Living History: Joyce stays in the dating game
10 years ago
Excerpts from the July 31, 2008 Pioneer Journal
• Joyce stays in the dating game
An outgoing personality and some impressive abs helped Wadena's Lucas James Joyce, 27, avoid being "just friends with Jo De La Rosa on Bravo's "Date My Ex: Jo & Slade" Monday night.
De La Rosa, best known for "The Real Housewives of Orange County," selected Joyce from a group of three bachelors competing to go on further dates with her. The show's premise involves the efforts of Slade Smiley to find a suitor of De La Rosa, his ex-fiancee, who he lived with when the couple appeared on the first season of "The Real Housewives."
Joyce helped create the episode's dramatic tension when he told Smiley that he did not go to De La Rosa's apartment to meet her roommates, when, in fact, he did.
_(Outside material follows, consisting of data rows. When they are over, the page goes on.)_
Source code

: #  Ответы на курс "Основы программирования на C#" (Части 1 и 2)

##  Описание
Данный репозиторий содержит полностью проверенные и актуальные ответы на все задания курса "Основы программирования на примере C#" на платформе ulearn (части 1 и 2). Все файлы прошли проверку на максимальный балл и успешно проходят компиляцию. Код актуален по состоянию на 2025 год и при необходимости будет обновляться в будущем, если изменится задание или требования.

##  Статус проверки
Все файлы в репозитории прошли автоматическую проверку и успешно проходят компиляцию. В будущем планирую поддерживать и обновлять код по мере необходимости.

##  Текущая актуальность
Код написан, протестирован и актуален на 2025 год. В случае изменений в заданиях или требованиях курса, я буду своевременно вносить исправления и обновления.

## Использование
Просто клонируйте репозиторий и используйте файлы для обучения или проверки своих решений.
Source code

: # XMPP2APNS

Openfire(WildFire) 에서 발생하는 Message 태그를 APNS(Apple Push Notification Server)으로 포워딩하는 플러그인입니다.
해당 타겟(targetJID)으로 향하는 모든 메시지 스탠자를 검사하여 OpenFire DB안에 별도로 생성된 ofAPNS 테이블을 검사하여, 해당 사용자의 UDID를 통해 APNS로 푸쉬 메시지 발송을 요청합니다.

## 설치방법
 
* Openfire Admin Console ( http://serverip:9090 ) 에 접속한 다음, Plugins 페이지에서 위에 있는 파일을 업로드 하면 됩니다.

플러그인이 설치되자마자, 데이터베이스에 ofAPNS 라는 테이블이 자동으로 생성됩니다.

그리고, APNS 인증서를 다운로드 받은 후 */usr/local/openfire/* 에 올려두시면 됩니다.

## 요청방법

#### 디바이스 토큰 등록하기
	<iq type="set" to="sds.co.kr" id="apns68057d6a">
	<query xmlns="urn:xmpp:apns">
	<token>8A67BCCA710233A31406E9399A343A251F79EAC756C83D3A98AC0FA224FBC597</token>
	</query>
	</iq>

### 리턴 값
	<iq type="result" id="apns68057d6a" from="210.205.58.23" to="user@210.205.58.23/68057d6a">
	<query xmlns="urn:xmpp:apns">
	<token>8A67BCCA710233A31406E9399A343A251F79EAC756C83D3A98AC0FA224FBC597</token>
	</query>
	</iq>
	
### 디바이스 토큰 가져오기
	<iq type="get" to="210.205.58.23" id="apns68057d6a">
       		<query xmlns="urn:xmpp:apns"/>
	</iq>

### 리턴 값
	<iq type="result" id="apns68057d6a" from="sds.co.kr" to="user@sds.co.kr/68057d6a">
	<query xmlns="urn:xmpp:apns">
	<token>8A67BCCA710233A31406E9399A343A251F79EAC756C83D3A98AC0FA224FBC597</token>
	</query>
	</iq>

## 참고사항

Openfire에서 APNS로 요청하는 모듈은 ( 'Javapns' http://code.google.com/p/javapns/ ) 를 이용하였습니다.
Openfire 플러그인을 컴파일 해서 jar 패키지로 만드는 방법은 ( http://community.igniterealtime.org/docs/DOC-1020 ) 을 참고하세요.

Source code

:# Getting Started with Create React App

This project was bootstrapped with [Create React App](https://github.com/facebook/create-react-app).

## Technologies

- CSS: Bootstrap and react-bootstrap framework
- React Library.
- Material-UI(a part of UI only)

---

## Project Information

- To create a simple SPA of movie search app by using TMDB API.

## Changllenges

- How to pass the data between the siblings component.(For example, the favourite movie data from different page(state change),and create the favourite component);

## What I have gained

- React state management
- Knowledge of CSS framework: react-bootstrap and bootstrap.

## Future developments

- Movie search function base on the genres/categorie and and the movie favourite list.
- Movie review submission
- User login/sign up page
Joyce explained on the show that he likes to keep things private and that is why he said what he did.
Joyce graduated from Wadena-Deer Creek High School in 2000 and now lives in Arizona where he is the director of marketing and business development for a luxury custom home builder.
35 years ago
Excerpts from the Aug. 3, 1983 Pioneer Journal
• Wadena area farmers alerted to threat of half-inch armyworms
There might be an invasion of armyworms in the Wadena County area, County Extension Agent Gene Bromenshenkel said today.
Reports of invasion of these worms were made by local area farmers during the recent county fair, Bromenshenkel said.
Bromenshenkel said he was going to make spot checks Tuesday in area fields and forests to see if there is a serious population of the armyworm.
Armyworms have infiltrated "isolated hot spots" in area fields, according to Otter Tail County extension agents.
The pest was first reported in Henning and Leaf Lake areas last week, when East Otter Tail County Agent Denzil Cooper found some serious populations of armyworms in several fields.
It seems to be primarily the greener oat fields that have been infested, Cooper said.
Scattered reports of armyworms stretch from southwestern Minnesota to as far east as Morrison County. Pope, Stevens, Stearns, Douglas and Otter Tail Counties are among those reporting outbreaks of the insect. They're showing up in high enough numbers to cause some serious damage in small grains.